Triton backend plugin for VeriSilicon (vsi) GPGPU/NPU device.
- Install LLVM and Clang toolchain, version
17
is recommended. See LLVM Debian/Ubuntu packages. - Install VPEX PyTorch backend with
pip3 install vpex
. - Download prebuilt vsi driver SDK from this repository.
export VSI_ZEN_COMPILER_PATH=${path/to/zen-compiler}
export VSI_ZEN_TC_BRIDGE_PATH=${path/to/libZenTCBridge.so}
cd triton_vsi_backend
pip3 wheel --no-build-isolation .
pip3 install --no-build-isolation --editable .
Set these environment variables:
VSI_SDK_DIR
: The path to VeriSilicon GPGPU/NPU SDK dir.LD_LIBRARY_PATH
: The path for linker to find vsi driver libraries, usually set to${VSI_SDK_DIR}/drivers
.CC
: The C compiler,clang
is recommended.
To use the vsi backend:
import vpex
import triton
import triton_vsi_backend
# ... your triton kernel and other code
Currently PyTorch has no out-of-tree registration mechanism for adding a new triton backend for the Inductor.
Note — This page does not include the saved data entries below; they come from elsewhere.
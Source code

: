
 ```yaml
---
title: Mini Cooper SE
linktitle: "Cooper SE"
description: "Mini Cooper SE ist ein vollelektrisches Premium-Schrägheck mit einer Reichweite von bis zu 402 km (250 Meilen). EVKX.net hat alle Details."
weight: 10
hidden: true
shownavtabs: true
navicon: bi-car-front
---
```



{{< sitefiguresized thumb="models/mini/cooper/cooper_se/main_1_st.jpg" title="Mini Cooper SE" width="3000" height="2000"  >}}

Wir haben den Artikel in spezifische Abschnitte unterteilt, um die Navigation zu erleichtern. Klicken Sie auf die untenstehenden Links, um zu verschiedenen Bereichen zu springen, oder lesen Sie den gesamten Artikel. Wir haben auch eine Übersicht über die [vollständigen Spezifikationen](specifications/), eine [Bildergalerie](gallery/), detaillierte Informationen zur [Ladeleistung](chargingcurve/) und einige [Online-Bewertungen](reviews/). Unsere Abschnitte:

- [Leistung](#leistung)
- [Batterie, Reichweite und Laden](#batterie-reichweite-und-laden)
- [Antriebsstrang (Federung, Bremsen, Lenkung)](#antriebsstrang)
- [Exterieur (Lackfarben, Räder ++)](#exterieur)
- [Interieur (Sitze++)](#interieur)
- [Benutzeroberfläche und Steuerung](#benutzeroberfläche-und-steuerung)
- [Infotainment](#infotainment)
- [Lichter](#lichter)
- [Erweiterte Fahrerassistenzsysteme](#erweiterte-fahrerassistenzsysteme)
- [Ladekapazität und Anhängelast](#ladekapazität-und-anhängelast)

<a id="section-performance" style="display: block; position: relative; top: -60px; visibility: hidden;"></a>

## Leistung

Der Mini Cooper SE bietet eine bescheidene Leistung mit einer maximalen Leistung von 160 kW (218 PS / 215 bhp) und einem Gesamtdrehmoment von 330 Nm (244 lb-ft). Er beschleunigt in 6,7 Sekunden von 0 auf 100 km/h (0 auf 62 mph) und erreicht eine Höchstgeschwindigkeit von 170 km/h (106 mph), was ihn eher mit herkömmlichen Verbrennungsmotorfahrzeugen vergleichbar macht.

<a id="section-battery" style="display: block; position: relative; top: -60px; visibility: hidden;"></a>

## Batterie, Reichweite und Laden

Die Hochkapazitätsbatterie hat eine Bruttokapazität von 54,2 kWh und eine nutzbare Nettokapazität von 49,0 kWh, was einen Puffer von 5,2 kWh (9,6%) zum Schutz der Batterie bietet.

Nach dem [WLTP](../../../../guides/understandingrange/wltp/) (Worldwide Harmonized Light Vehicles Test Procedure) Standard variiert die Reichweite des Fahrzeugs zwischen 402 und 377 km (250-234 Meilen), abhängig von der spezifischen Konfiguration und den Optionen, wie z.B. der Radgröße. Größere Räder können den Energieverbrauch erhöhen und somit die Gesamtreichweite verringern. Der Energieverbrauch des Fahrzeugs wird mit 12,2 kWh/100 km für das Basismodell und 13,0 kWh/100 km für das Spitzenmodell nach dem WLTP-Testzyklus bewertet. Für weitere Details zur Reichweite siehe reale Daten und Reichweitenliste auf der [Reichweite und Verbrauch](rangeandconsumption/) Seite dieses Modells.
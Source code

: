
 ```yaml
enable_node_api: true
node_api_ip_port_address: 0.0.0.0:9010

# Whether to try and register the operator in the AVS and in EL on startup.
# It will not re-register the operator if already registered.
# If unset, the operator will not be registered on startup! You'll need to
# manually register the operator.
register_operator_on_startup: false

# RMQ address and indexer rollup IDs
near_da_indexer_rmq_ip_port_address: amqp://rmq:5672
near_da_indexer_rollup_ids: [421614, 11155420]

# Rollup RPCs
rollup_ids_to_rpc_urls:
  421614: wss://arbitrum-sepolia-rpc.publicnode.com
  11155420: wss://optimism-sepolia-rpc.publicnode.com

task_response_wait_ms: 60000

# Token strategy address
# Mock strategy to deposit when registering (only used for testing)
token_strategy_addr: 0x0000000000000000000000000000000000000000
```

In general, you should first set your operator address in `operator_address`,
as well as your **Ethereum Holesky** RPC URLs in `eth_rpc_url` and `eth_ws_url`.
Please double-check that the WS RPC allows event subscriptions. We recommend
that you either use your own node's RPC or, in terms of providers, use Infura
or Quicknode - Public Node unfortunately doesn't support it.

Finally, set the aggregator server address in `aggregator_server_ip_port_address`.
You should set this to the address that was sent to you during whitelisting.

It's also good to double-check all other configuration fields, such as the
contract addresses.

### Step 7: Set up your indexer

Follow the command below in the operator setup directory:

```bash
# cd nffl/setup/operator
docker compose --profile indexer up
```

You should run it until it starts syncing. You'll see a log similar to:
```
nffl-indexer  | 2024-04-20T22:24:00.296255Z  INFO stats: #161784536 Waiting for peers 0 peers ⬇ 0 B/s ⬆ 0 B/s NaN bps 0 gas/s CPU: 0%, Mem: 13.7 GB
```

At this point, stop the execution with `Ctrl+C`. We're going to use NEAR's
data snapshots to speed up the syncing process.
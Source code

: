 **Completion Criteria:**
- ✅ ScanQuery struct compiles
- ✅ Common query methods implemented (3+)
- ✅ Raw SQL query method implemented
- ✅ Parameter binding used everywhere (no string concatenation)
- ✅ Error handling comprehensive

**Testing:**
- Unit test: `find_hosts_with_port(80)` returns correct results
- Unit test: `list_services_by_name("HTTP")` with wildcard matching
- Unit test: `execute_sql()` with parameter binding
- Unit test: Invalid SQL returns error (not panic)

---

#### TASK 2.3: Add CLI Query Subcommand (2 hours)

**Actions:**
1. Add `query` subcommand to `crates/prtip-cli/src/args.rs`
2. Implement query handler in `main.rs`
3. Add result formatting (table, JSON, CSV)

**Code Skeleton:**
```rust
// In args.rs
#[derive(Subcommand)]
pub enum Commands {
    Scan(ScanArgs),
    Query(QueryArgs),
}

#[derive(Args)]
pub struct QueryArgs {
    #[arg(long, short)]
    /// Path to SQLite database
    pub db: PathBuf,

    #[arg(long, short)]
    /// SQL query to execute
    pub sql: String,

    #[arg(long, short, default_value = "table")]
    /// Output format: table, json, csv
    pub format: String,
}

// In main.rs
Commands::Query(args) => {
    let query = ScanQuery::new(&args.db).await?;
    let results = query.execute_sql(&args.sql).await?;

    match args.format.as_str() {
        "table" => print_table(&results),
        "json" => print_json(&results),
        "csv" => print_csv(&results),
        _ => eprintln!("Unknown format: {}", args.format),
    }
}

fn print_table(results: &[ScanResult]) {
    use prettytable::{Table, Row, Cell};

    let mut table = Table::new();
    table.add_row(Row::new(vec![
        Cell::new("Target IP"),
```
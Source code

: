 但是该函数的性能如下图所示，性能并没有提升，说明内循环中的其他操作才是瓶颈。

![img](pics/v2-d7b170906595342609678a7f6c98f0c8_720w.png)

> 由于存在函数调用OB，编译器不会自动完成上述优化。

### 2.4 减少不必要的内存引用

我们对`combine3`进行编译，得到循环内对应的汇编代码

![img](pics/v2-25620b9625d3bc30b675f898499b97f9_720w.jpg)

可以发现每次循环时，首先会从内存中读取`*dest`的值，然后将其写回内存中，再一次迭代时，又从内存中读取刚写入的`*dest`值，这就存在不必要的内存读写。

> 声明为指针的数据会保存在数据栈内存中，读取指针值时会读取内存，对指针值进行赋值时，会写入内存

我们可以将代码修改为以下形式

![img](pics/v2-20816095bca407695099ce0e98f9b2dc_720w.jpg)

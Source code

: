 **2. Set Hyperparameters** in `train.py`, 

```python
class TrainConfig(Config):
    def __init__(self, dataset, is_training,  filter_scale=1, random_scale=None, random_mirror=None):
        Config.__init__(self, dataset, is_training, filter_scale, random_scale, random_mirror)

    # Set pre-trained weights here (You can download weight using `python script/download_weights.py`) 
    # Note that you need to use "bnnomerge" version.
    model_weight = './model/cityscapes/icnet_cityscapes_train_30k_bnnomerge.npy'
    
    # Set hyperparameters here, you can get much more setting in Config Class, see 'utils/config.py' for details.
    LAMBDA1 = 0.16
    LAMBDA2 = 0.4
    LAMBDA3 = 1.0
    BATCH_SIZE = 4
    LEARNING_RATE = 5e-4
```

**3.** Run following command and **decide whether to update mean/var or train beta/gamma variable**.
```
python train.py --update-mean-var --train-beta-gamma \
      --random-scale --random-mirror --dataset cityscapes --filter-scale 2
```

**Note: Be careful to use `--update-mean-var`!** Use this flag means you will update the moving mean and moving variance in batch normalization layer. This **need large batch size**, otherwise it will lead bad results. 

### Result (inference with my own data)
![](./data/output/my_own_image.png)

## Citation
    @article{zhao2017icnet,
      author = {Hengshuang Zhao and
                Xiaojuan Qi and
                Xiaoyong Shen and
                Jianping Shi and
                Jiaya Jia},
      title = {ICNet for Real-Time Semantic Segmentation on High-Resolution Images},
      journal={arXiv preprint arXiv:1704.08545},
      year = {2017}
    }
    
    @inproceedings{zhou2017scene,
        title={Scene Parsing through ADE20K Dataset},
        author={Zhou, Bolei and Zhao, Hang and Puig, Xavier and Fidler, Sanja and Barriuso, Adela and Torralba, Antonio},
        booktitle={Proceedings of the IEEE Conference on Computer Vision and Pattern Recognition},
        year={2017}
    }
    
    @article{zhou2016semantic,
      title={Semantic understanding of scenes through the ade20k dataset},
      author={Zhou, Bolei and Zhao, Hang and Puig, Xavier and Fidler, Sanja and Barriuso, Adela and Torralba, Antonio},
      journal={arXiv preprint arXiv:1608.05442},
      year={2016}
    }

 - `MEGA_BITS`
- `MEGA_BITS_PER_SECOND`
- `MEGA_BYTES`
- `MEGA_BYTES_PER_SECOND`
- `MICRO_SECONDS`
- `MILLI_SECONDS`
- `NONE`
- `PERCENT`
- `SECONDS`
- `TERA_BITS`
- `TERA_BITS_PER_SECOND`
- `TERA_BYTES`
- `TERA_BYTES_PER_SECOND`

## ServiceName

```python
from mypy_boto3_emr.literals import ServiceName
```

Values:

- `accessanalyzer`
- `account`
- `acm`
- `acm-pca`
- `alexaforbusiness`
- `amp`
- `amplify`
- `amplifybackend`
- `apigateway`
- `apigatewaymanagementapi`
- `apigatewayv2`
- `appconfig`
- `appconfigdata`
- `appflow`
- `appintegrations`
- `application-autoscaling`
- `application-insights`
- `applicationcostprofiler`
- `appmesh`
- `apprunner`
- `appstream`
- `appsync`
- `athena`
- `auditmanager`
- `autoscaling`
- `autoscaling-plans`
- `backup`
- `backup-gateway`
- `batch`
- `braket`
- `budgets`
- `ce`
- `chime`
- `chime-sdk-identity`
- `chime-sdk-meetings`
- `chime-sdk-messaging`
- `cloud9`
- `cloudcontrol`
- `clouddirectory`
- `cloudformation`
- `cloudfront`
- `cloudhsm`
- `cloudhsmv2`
In order to use our plugin with Inductor, you need to modify the source code in torch/utils/_triton.py
:
# Locate the `has_triton` method:
@functools.lru_cache(None)
def has_triton() -> bool:
# ...
# Around line 82:
triton_supported_devices = {
"cuda": cuda_extra_check,
"xpu": _return_true,
"cpu": cpu_extra_check,
"vsi": _return_true, # Add this entry to the dict.
}
# ...
If your platform has CUDA devices, you need to set env var CUDA_VISIBLE_DEVICES=""
to disable them, otherwise there will be conflict when running some Inductor passes.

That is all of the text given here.